### [Exercise goal]
Copy nothing but the lines below running from the line containing "### 1. DashboardV2" through the line containing "Работа состояла из", both end lines included.

• • •

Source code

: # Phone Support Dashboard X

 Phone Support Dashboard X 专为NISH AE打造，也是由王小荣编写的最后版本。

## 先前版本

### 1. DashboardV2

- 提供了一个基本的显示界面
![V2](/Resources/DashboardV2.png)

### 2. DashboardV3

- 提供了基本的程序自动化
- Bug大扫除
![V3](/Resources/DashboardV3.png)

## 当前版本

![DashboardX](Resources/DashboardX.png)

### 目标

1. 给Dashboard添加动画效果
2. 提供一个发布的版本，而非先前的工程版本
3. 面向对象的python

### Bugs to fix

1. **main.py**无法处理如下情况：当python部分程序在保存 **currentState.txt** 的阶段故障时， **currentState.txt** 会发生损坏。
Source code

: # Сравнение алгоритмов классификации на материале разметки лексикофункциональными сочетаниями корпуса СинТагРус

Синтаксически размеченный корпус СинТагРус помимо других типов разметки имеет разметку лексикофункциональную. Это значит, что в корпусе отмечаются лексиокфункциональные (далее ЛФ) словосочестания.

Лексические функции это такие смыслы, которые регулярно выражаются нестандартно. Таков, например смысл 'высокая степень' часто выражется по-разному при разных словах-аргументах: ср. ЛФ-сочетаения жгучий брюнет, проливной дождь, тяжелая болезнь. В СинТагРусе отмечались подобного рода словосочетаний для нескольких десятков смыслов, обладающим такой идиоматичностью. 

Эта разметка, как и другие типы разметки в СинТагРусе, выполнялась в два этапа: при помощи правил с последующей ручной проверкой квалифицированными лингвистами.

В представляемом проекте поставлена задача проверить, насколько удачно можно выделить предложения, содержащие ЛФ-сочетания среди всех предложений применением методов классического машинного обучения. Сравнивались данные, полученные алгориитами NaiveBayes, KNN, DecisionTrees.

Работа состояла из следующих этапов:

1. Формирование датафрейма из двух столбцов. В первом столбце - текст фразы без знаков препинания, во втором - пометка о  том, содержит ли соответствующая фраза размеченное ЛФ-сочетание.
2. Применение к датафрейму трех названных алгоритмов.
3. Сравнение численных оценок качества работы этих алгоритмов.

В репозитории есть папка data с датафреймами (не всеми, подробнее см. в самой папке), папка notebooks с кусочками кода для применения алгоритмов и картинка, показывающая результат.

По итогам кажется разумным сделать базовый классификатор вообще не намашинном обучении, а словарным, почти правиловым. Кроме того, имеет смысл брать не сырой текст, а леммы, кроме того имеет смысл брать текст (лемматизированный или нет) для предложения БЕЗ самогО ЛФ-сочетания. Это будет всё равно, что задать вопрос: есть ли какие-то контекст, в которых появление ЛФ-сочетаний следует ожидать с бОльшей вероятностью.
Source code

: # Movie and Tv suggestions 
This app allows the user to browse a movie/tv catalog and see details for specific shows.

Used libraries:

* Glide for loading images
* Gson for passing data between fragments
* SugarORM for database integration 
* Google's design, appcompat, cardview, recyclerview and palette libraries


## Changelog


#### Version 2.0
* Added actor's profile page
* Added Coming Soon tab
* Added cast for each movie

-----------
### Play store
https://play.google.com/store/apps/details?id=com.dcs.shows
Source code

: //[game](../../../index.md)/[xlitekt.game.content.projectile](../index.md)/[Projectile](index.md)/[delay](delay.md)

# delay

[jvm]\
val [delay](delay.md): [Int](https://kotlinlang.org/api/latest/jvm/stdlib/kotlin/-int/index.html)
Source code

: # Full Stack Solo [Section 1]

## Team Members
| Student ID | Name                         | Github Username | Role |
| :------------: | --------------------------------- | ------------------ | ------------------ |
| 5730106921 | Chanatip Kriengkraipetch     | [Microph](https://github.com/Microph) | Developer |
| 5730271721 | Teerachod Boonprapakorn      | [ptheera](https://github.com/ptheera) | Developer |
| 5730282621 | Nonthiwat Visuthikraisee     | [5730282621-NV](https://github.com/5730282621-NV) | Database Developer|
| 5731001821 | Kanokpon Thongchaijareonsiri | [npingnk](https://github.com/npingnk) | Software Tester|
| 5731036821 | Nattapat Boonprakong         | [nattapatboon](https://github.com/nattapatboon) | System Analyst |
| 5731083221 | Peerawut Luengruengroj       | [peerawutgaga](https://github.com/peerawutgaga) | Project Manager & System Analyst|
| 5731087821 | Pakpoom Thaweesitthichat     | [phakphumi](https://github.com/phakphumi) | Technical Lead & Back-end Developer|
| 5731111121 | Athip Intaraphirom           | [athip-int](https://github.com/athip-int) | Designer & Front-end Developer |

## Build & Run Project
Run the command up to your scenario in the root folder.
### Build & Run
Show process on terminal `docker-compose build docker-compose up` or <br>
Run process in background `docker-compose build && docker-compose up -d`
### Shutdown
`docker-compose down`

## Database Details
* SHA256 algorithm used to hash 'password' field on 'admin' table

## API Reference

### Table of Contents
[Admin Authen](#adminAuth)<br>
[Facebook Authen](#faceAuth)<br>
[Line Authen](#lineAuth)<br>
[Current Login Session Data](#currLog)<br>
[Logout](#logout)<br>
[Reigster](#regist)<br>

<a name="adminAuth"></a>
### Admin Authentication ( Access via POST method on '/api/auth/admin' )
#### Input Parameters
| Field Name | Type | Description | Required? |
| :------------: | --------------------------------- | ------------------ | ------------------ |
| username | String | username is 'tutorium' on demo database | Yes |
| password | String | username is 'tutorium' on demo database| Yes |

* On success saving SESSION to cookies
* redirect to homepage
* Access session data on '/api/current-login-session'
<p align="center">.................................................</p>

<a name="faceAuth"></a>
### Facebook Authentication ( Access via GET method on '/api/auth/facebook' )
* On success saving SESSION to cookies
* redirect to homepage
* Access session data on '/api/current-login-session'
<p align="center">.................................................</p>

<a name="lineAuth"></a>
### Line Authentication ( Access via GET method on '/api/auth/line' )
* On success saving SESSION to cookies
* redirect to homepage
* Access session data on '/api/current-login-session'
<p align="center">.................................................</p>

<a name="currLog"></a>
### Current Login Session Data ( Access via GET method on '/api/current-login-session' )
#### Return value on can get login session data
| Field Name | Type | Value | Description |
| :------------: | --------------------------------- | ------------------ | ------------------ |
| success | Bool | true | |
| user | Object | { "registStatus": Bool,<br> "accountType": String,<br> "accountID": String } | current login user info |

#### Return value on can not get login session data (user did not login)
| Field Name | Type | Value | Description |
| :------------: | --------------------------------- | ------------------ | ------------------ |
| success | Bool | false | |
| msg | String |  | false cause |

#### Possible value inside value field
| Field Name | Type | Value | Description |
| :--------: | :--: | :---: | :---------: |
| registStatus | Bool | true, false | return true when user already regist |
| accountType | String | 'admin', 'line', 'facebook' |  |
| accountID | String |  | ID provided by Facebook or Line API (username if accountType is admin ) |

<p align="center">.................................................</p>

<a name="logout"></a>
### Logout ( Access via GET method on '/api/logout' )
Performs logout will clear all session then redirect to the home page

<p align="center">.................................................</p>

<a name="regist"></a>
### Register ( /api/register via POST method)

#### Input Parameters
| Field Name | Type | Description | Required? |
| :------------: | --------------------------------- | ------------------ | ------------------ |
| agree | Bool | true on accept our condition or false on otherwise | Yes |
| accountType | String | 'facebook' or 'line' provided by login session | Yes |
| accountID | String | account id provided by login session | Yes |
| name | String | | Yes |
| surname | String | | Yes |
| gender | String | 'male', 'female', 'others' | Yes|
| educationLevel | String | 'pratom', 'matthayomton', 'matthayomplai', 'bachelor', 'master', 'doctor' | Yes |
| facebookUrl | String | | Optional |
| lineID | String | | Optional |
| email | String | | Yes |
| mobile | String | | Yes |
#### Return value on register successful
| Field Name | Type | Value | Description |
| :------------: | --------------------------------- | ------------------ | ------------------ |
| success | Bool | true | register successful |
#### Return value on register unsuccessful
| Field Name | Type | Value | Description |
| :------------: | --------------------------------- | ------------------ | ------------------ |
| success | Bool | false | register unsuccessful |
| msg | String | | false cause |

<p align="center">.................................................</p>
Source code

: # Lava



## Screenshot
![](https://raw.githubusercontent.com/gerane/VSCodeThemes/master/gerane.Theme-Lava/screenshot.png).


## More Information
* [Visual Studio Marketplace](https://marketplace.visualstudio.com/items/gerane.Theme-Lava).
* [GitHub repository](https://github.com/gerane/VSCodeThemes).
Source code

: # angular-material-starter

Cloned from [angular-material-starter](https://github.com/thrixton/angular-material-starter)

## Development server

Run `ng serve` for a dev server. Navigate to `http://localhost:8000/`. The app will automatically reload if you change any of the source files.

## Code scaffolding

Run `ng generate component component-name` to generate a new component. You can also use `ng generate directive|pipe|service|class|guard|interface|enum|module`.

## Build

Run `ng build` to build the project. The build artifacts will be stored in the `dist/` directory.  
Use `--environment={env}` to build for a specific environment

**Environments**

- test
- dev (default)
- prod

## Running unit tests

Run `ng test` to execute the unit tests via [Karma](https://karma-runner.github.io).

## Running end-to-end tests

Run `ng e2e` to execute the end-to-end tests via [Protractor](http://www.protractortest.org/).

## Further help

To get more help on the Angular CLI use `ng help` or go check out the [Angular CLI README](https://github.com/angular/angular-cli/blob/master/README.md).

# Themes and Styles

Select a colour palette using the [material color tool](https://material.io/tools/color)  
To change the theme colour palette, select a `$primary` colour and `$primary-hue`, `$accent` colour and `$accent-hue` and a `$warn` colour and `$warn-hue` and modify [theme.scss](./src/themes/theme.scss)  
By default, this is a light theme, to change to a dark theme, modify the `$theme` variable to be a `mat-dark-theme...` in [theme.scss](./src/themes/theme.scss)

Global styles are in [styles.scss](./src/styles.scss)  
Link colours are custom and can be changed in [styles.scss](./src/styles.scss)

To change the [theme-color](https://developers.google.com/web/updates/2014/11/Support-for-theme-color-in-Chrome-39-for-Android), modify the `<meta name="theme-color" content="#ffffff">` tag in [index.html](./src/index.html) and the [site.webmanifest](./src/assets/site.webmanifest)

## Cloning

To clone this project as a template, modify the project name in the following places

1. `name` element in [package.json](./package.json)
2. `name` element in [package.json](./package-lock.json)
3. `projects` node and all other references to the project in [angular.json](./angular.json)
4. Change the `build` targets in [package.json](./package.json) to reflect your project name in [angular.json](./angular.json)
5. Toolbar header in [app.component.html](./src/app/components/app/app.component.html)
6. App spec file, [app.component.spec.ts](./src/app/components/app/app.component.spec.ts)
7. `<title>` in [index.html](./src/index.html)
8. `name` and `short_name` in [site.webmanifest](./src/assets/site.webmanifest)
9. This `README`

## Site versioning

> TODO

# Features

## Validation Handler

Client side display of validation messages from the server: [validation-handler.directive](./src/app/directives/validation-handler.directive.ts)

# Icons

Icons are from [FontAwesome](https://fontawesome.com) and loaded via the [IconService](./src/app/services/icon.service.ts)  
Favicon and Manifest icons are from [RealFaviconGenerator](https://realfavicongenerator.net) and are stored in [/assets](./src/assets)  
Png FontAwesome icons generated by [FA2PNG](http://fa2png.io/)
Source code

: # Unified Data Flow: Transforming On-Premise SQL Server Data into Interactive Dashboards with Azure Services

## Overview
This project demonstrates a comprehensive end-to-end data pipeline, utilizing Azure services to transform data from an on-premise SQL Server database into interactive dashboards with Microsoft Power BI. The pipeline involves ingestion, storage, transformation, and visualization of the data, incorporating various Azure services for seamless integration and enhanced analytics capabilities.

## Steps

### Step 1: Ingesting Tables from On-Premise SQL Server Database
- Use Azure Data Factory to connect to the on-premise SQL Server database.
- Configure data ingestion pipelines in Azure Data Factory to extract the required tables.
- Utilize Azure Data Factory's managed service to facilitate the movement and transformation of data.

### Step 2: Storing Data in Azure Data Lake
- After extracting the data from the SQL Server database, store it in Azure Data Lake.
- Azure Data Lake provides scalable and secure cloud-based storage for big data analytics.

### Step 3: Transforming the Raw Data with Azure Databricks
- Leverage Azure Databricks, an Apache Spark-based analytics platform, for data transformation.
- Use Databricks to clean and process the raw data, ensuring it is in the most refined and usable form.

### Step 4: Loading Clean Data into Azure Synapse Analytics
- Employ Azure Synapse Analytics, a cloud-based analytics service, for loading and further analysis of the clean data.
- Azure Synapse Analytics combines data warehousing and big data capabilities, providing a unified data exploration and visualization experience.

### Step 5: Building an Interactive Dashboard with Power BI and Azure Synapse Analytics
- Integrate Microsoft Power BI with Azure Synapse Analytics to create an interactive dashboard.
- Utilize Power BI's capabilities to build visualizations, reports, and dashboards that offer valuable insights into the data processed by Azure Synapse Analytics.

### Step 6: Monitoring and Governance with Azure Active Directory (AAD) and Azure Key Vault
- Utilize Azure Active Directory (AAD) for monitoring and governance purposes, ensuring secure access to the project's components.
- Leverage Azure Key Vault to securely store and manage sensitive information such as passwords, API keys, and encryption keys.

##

• • •

### [Result for this task]
### 1. DashboardV2

- 提供了一个基本的显示界面
![V2](/Resources/DashboardV2.png)

### 2. DashboardV3

- 提供了基本的程序自动化
- Bug大扫除
![V3](/Resources/DashboardV3.png)

## 当前版本

![DashboardX](Resources/DashboardX.png)

### 目标

1. 给Dashboard添加动画效果
2. 提供一个发布的版本，而非先前的工程版本
3. 面向对象的python

### Bugs to fix

1. **main.py**无法处理如下情况：当python部分程序在保存 **currentState.txt** 的阶段故障时， **currentState.txt** 会发生损坏。
Source code

: # Сравнение алгоритмов классификации на материале разметки лексикофункциональными сочетаниями корпуса СинТагРус

Синтаксически размеченный корпус СинТагРус помимо других типов разметки имеет разметку лексикофункциональную. Это значит, что в корпусе отмечаются лексиокфункциональные (далее ЛФ) словосочестания.

Лексические функции это такие смыслы, которые регулярно выражаются нестандартно. Таков, например смысл 'высокая степень' часто выражется по-разному при разных словах-аргументах: ср. ЛФ-сочетаения жгучий брюнет, проливной дождь, тяжелая болезнь. В СинТагРусе отмечались подобного рода словосочетаний для нескольких десятков смыслов, обладающим такой идиоматичностью. 

Эта разметка, как и другие типы разметки в СинТагРусе, выполнялась в два этапа: при помощи правил с последующей ручной проверкой квалифицированными лингвистами.

В представляемом проекте поставлена задача проверить, насколько удачно можно выделить предложения, содержащие ЛФ-сочетания среди всех предложений применением методов классического машинного обучения. Сравнивались данные, полученные алгориитами NaiveBayes, KNN, DecisionTrees.

Работа состояла из следующих этапов:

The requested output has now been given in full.